Кое–какие рецензенты уже уведомили, что тут на самом деле "выжженная пустыня боли", на которую, "как и на любовь, надо решиться", и дальше прочие красивости, до каковых так охочи театроведческие девушки. За боль тут отвечает прежде всего Джим Моррисон. Эпиграф из него помещен в программке — набор многозначительных и на самом деле ничего не обозначающих слов (лень цитировать). Кроме того, квартет персонажей дополнен инструментальным трио и артистом Перегудовым: они периодически исполняют песни из репертуара The Doors. Допустим, г–н Хуснияров любит эти самые "Двери", пожалуйста, но как быть тем, кому до Моррисона никакого дела нет?
Есть режиссеры, умеющие сделать сборный саундтрек самостоятельным и необходимым произведением (Тарантино, к примеру), это и называется музыкальностью. Но здесь — механически вставленное (к тому же довольно неискусное) пение в какой–то момент надоедает пуще горькой редьки.

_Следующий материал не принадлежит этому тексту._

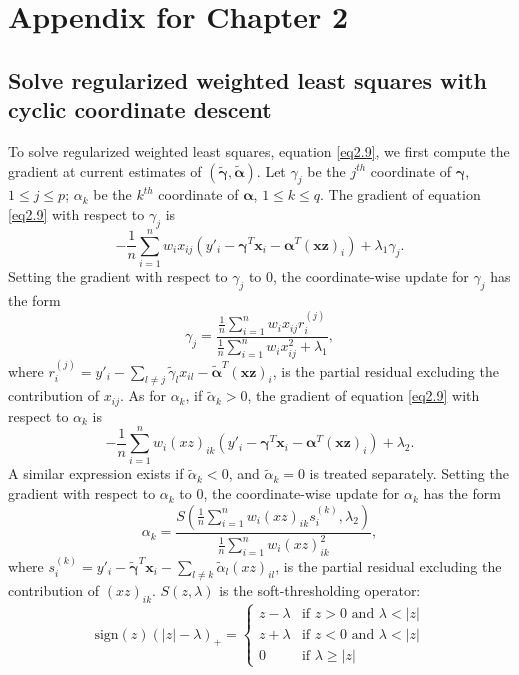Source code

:\section{Appendix for Chapter 2}

\subsection{Solve regularized weighted least squares with cyclic coordinate descent}
\label{a.1}
To solve regularized weighted least squares, equation \eqref{eq2.9}, we first compute the gradient at current estimates of $(\tilde{\bm{\gamma}}, \tilde{\bm{\alpha}})$. Let $\gamma_j$ be the $j^{th}$ coordinate of $\bm{\gamma}$, $1\leq j\leq p$; $\alpha_k$ be the $k^{th}$ coordinate of $\bm{\alpha}$, $1\leq k\leq q$. The gradient of equation \ref{eq2.9} with respect to $\gamma_j$ is 
\begin{displaymath}
-\frac{1}{n} \sum_{i=1}^n w_ix_{ij}(y'_i-\bm{\gamma}^T\bm{x}_i-\bm{\alpha}^T(
\bm{xz})_i) + \lambda_1\gamma_j.
\end{displaymath}
Setting the gradient with respect to $\gamma_j$ to 0, the coordinate-wise update for $\gamma_j$ has the form 
\begin{displaymath}
\gamma_j = \frac{\frac{1}{n}\sum_{i=1}^n w_ix_{ij}r_i^{(j)}}{\frac{1}{n}\sum_{i=1}^nw_ix_{ij}^2+\lambda_1},
\end{displaymath}
where $r_i^{(j)}=y'_i-\sum_{l\neq j}\tilde{\gamma}_lx_{il}-\tilde{\bm{\alpha}}^T(\bm{xz})_i$, is the partial residual excluding the contribution of $x_{ij}$. As for $\alpha_k$, if $\tilde{\alpha}_k>0$, the gradient of equation \eqref{eq2.9} with respect to $\alpha_k$ is 
\begin{displaymath}
-\frac{1}{n}\sum_{i=1}^n w_i(xz)_{ik}(y'_i-\bm{\gamma}^T\bm{x}_i-\bm{\alpha}^T(
\bm{xz})_i) + \lambda_2.
\end{displaymath}
A similar expression exists if $\tilde{\alpha}_k<0$, and $\tilde{\alpha}_k=0$ is treated separately. Setting the gradient with respect to $\alpha_k$ to 0, the coordinate-wise update for $\alpha_k$ has the form 
\begin{displaymath}
\alpha_k = \frac{S(\frac{1}{n}\sum_{i=1}^n w_i(xz)_{ik}s_i^{(k)}, \lambda_2)}{\frac{1}{n}\sum_{i=1}^n w_i(xz)_{ik}^2},
\end{displaymath}
where $s_i^{(k)}=y'_i-\tilde{\bm{\gamma}}^T\bm{x}_i-\sum_{l\neq k}\tilde{\alpha}_l(xz)_{il}$, is the partial residual excluding the contribution of $(xz)_{ik}$. $S(z,\lambda)$ is the soft-thresholding operator:
\begin{equation*}
    \text{sign}(z)(|z|-\lambda)_+ = 
        \begin{cases}
            z-\lambda & \text{if $z>0$ and $\lambda<|z|$}\\
            z+\lambda & \text{if $z<0$ and $\lambda<|z|$}\\
            0 & \text{if $\lambda \geq |z|$}
        \end{cases}       
\end{equation*}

Однако про боль все–таки интересно. Что у этих выдуманных шведов (якобы и на работу ходят, но на какую — ни гу–гу) так уж болит? Почему они находятся в перманентной истерике, едят друг друга поедом, изводят почем зря, все время рифмуют "любить" и "убить"? Из спектакля вытекает только одно объяснение: с жиру бесятся. Зато в пьесе (всякий может прочитать: у нас издан сборник Нурена) Франк, оставшись с Томасом наедине, говорит буквально следующее: "Что бы ты сказал, если бы я наклонился — сейчас я, пожалуй, далековато, — ну хорошо, я могу встать… потом я подойду к тебе, поверну руку вот так, и что, если я буду ласкать твой член поверх штанов, вот так… вверх и вниз, можно?…" Контраргумент Томаса, вообразите, такой: "Мы едва знакомы". Потом диалог как ни в чем не бывало продолжается, а некоторое время спустя Томас, явно задним числом испугавшись, избивает Франка. Как вам кажется, это кое–что разъясняет насчет скрытых причин неблагополучия обеих семей или нет?
Театроведение, конечно, лженаука — в отличие от теории драмы. Согласно которой, в частности, поведение героев всегда чем–то обусловлено и мотивировано. Метафоры метафорами, но старый добрый, по Станиславскому, метод действенного анализа, позволяющий выстроить причинно–следственные связи, — ей–богу, штука полезная.